-------- Data records

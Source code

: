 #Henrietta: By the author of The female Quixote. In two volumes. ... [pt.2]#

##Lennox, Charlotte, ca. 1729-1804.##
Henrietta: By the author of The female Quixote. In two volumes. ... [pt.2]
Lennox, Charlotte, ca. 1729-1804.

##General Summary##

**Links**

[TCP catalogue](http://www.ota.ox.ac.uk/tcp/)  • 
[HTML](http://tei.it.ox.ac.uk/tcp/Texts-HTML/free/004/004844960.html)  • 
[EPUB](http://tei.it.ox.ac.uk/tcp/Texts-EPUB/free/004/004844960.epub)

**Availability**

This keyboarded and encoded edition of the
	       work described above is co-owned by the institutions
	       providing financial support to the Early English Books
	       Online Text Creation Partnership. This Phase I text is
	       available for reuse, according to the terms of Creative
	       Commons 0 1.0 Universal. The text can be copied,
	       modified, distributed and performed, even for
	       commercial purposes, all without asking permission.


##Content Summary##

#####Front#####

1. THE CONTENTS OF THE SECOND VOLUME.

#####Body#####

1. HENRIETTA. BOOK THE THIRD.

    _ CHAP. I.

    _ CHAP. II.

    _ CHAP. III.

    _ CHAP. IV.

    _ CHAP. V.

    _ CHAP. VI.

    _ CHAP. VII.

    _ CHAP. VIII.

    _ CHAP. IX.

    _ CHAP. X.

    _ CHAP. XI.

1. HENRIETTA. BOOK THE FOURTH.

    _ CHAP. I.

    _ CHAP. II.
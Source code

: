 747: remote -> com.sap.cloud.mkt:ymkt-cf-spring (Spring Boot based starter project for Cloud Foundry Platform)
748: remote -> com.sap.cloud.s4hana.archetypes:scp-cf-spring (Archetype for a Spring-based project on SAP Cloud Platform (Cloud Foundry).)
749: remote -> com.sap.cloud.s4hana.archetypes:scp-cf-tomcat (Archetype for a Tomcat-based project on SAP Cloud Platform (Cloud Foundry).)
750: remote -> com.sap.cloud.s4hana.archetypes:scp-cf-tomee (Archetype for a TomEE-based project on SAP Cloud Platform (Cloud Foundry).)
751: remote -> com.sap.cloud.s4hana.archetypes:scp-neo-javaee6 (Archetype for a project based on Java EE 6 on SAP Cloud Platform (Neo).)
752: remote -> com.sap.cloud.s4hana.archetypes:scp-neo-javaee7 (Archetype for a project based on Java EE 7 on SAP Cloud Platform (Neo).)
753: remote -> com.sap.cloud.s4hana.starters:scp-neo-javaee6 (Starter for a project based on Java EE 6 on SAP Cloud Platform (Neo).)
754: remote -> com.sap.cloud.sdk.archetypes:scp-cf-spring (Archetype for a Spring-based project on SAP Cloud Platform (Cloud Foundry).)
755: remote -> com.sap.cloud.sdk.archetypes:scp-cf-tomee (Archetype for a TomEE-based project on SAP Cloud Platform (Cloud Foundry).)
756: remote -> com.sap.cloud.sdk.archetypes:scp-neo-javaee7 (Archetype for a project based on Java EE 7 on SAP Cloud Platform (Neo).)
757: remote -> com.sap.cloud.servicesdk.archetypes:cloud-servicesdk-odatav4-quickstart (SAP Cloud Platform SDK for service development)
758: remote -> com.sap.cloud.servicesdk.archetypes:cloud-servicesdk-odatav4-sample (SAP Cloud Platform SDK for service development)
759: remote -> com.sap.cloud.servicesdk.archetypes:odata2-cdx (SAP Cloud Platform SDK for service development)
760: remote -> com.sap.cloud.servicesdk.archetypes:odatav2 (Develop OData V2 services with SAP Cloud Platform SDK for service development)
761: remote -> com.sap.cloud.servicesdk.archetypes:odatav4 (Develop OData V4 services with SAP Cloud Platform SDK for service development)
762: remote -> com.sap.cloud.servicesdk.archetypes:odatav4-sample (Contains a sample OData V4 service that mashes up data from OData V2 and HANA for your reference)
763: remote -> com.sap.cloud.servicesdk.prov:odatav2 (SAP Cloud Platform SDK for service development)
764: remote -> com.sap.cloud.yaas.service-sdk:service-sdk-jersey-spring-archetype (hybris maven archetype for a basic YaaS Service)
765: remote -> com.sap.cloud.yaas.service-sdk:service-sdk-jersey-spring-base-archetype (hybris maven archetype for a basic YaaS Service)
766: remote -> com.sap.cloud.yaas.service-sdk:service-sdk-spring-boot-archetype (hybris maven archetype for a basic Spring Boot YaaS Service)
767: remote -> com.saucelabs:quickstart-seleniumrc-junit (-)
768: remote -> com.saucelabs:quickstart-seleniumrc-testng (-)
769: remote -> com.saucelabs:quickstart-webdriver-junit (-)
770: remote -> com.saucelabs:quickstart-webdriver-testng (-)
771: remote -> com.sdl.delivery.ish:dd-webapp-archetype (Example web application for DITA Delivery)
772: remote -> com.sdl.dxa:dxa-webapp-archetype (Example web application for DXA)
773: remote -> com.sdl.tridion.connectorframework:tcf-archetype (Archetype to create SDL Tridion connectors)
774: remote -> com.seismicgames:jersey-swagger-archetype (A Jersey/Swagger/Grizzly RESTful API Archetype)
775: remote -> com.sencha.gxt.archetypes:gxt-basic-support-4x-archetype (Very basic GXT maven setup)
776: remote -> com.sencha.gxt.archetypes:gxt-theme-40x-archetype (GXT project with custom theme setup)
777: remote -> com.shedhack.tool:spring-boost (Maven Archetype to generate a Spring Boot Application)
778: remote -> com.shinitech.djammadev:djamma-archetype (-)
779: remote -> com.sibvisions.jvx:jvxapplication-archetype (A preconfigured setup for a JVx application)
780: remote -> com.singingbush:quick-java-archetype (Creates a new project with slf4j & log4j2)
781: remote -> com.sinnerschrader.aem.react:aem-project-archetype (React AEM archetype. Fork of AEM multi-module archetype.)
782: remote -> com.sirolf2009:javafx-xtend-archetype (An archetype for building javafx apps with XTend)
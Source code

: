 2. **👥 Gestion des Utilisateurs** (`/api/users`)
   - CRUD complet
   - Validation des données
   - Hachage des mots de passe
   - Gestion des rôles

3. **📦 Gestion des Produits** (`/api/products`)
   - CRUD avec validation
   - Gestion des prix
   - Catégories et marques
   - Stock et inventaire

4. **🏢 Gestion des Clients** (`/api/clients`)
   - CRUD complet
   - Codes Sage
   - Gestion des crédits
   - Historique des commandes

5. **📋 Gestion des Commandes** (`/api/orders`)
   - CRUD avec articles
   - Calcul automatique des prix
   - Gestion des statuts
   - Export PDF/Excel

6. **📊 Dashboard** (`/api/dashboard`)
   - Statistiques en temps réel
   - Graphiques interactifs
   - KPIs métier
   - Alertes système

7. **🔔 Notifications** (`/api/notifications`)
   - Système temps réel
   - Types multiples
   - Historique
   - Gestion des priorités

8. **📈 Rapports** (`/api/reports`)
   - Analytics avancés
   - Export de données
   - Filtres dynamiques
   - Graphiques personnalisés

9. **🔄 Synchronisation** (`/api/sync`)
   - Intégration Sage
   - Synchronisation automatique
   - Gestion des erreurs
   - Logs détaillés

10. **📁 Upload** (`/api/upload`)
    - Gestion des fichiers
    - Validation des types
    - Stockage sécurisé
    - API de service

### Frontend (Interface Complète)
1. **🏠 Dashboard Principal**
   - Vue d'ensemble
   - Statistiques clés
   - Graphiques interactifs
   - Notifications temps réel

----------------

Print, from the entries above, the line with "##Lennox, Charlotte, ca. 1729-1804.##", the line with "749: remote ->" and all lines between them, exactly and with nothing else.

> [Solution to this exercise]
##Lennox, Charlotte, ca. 1729-1804.##
Henrietta: By the author of The female Quixote. In two volumes. ... [pt.2]
Lennox, Charlotte, ca. 1729-1804.

##General Summary##

**Links**

[TCP catalogue](http://www.ota.ox.ac.uk/tcp/)  • 
[HTML](http://tei.it.ox.ac.uk/tcp/Texts-HTML/free/004/004844960.html)  • 
[EPUB](http://tei.it.ox.ac.uk/tcp/Texts-EPUB/free/004/004844960.epub)

**Availability**

This keyboarded and encoded edition of the
	       work described above is co-owned by the institutions
	       providing financial support to the Early English Books
	       Online Text Creation Partnership. This Phase I text is
	       available for reuse, according to the terms of Creative
	       Commons 0 1.0 Universal. The text can be copied,
	       modified, distributed and performed, even for
	       commercial purposes, all without asking permission.


##Content Summary##

#####Front#####

1. THE CONTENTS OF THE SECOND VOLUME.

#####Body#####

1. HENRIETTA. BOOK THE THIRD.

    _ CHAP. I.

    _ CHAP. II.

    _ CHAP. III.

    _ CHAP. IV.

    _ CHAP. V.

    _ CHAP. VI.

    _ CHAP. VII.

    _ CHAP. VIII.

    _ CHAP. IX.

    _ CHAP. X.

    _ CHAP. XI.

1. HENRIETTA. BOOK THE FOURTH.

    _ CHAP. I.

    _ CHAP. II.
Source code

: 747: remote -> com.sap.cloud.mkt:ymkt-cf-spring (Spring Boot based starter project for Cloud Foundry Platform)
748: remote -> com.sap.cloud.s4hana.archetypes:scp-cf-spring (Archetype for a Spring-based project on SAP Cloud Platform (Cloud Foundry).)
749: remote -> com.sap.cloud.s4hana.archetypes:scp-cf-tomcat (Archetype for a Tomcat-based project on SAP Cloud Platform (Cloud Foundry).)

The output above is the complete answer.